The new Combined Heat and Power system, to be installed at the University of Edinburgh’s Easter Bush campus, will provide electricity for the Roslin Institute and the Royal (Dick) School of Veterinary Studies.
Edinburgh is one of the UK’s leaders in Combined Heat and Power (CHP) technology, which uses fuel efficiently to produce electricity and heat at the same time.
As one of the UK’s biggest CHP producers, the University has already invested more than £20 million in low-carbon energy to provide the majority of its campuses’ electricity needs. This has reduced CO2 emissions by almost 10,000 tonnes annually.
The Easter Bush Energy Centre will reduce emissions by an additional 2000 tonnes annually. It is due to be completed in Spring 2017.
I'm very pleased to see this further investment by the University in Scotland's transition to a more sustainable energy system. The University has been a leader in low carbon energy, in large part because of the dedication and expertise of our Estates staff. With the added support of our Easter Bush colleagues, this is another important milestone towards low-carbon, cost-effective energy for the University.
The announcement builds upon the University’s continuing commitment to make a significant, sustainable and socially responsible contribution to Scotland, the UK and the world.
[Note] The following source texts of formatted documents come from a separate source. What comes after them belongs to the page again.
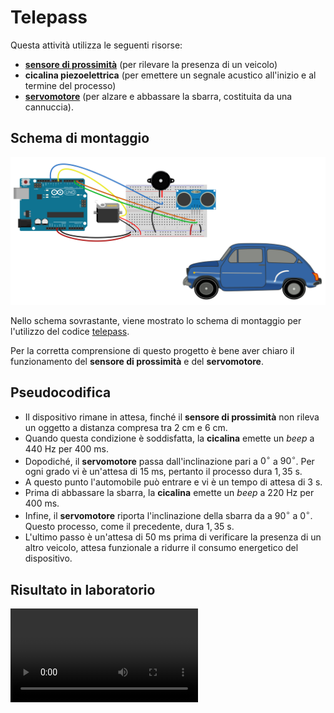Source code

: # Telepass

Questa attività utilizza le seguenti risorse:

* **[sensore di prossimità](../parking)** (per rilevare la presenza di un veicolo)
* **cicalina piezoelettrica** (per emettere un segnale acustico all'inizio e al termine del processo)
* **[servomotore](../servo)** (per alzare e abbassare la sbarra, costituita da una cannuccia).

## Schema di montaggio

![Schema di montaggio](telepass-schema-montaggio.svg)

Nello schema sovrastante, viene mostrato lo schema di montaggio per l'utilizzo del codice [telepass](telepass/telepass.ino).

Per la corretta comprensione di questo progetto è bene aver chiaro il funzionamento del **sensore di prossimità** e del **servomotore**.

## Pseudocodifica

* Il dispositivo rimane in attesa, finché il **sensore di prossimità** non rileva un oggetto a distanza compresa tra $2~\text{cm}$ e  $6~\text{cm}$.
* Quando questa condizione è soddisfatta, la **cicalina** emette un _beep_ a $440~\text{Hz}$ per $400~\text{ms}$.
* Dopodiché, il **servomotore** passa dall'inclinazione pari a $0^\circ$ a $90^\circ$. Per ogni grado vi è un'attesa di $15~\text{ms}$, pertanto il processo dura $1,35~\text{s}$.
* A questo punto l'automobile può entrare e vi è un tempo di attesa di $3~\text{s}$.
* Prima di abbassare la sbarra, la **cicalina** emette un _beep_ a $220~\text{Hz}$ per $400~\text{ms}$.
* Infine, il **servomotore** riporta l'inclinazione della sbarra da a $90^\circ$ a $0^\circ$. Questo processo, come il precedente, dura $1,35~\text{s}$.
* L'ultimo passo è un'attesa di $50~\text{ms}$ prima di verificare la presenza di un altro veicolo, attesa funzionale a ridurre il consumo energetico del dispositivo.

## Risultato in laboratorio

![Breve video di 10 s che mostra il funzionamento del programma e del circuito](https://raw.githubusercontent.com/galessandroni/liceo-marconi/classi/Robotica/Arduino/telepass/Telepass.mp4)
In May 2015 the University signalled its intention to use its investments and procurement power to support the transition to a low carbon economy and to divest from the most destructive fossil fuel companies.
Within weeks £2.5 million pounds of direct investment was removed from firms involved in the highly polluting sectors of coal and tar sands
The proportion of Edinburgh’s investment portfolio linked to fossil fuels has halved since 2013 and fallen by almost 90 per cent since 2008, according to a report by financial advisers Mercer.
Edinburgh’s expertise in climate is world-leading. Its researchers have secured more than £50 million over the past seven years to fund work on climate science, emissions mitigation and sustainable solutions.